**Your instructions:** Each entry should be quoted word for word, including every mark of punctuation.

───── Recorded data ─────

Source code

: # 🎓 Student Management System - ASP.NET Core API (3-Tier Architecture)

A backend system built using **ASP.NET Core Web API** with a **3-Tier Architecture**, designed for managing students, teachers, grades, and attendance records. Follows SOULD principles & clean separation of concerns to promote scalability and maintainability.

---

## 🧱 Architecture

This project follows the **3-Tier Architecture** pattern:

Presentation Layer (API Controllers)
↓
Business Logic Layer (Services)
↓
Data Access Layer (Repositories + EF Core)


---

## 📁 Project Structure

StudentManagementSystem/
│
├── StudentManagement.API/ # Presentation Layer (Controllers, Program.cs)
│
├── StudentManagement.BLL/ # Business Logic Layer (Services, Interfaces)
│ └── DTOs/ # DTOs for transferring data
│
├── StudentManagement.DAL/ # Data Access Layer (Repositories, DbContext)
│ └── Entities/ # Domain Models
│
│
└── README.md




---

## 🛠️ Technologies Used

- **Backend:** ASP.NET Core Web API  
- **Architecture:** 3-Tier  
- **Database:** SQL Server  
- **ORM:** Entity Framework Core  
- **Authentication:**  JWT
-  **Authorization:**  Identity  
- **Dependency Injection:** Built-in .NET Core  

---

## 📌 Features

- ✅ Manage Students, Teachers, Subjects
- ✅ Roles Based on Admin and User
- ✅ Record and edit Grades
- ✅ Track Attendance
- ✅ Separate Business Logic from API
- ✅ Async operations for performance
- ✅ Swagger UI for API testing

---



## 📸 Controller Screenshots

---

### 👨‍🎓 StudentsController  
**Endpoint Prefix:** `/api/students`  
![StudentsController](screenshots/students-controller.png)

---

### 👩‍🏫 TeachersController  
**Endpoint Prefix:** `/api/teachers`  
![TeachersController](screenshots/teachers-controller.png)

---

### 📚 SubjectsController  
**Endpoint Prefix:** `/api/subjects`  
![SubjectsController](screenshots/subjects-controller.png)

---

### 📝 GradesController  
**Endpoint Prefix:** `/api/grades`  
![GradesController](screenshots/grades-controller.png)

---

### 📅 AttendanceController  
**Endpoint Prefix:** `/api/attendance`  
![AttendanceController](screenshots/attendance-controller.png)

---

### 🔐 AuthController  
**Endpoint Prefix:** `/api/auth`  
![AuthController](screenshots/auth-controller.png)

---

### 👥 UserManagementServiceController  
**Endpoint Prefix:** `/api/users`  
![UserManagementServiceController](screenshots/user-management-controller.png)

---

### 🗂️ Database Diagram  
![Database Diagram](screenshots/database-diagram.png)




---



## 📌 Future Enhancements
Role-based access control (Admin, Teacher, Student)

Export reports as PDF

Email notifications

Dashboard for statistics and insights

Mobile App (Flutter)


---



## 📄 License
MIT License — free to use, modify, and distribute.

─────

**Written response:**
Source code

: # 🎓 Student Management System - ASP.NET Core API (3-Tier Architecture)

A backend system built using **ASP.NET Core Web API** with a **3-Tier Architecture**, designed for managing students, teachers, grades, and attendance records. Follows SOULD principles & clean separation of concerns to promote scalability and maintainability.

---

## 🧱 Architecture

This project follows the **3-Tier Architecture** pattern:

Presentation Layer (API Controllers)
↓
Business Logic Layer (Services)
↓
Data Access Layer (Repositories + EF Core)


---

## 📁 Project Structure

StudentManagementSystem/
│
├── StudentManagement.API/ # Presentation Layer (Controllers, Program.cs)
│
├── StudentManagement.BLL/ # Business Logic Layer (Services, Interfaces)
│ └── DTOs/ # DTOs for transferring data
│
├── StudentManagement.DAL/ # Data Access Layer (Repositories, DbContext)
│ └── Entities/ # Domain Models
│
│
└── README.md




---

## 🛠️ Technologies Used

- **Backend:** ASP.NET Core Web API  
- **Architecture:** 3-Tier  
- **Database:** SQL Server  
- **ORM:** Entity Framework Core  
- **Authentication:**  JWT
-  **Authorization:**  Identity  
- **Dependency Injection:** Built-in .NET Core  

---

## 📌 Features

- ✅ Manage Students, Teachers, Subjects
- ✅ Roles Based on Admin and User
- ✅ Record and edit Grades
- ✅ Track Attendance
- ✅ Separate Business Logic from API
- ✅ Async operations for performance
- ✅ Swagger UI for API testing

---



## 📸 Controller Screenshots

---

### 👨‍🎓 StudentsController  
**Endpoint Prefix:** `/api/students`  
![StudentsController](screenshots/students-controller.png)

---

### 👩‍🏫 TeachersController  
**Endpoint Prefix:** `/api/teachers`  
![TeachersController](screenshots/teachers-controller.png)

---

### 📚 SubjectsController  
**Endpoint Prefix:** `/api/subjects`  
![SubjectsController](screenshots/subjects-controller.png)

---

### 📝 GradesController  
**Endpoint Prefix:** `/api/grades`  
![GradesController](screenshots/grades-controller.png)

---

### 📅 AttendanceController  
**Endpoint Prefix:** `/api/attendance`  
![AttendanceController](screenshots/attendance-controller.png)

---

### 🔐 AuthController  
**Endpoint Prefix:** `/api/auth`  
![AuthController](screenshots/auth-controller.png)

---

### 👥 UserManagementServiceController  
**Endpoint Prefix:** `/api/users`  
![UserManagementServiceController](screenshots/user-management-controller.png)

---

### 🗂️ Database Diagram  
![Database Diagram](screenshots/database-diagram.png)




---



## 📌 Future Enhancements
Role-based access control (Admin, Teacher, Student)

Export reports as PDF

Email notifications

Dashboard for statistics and insights

Mobile App (Flutter)


---



## 📄 License
MIT License — free to use, modify, and distribute.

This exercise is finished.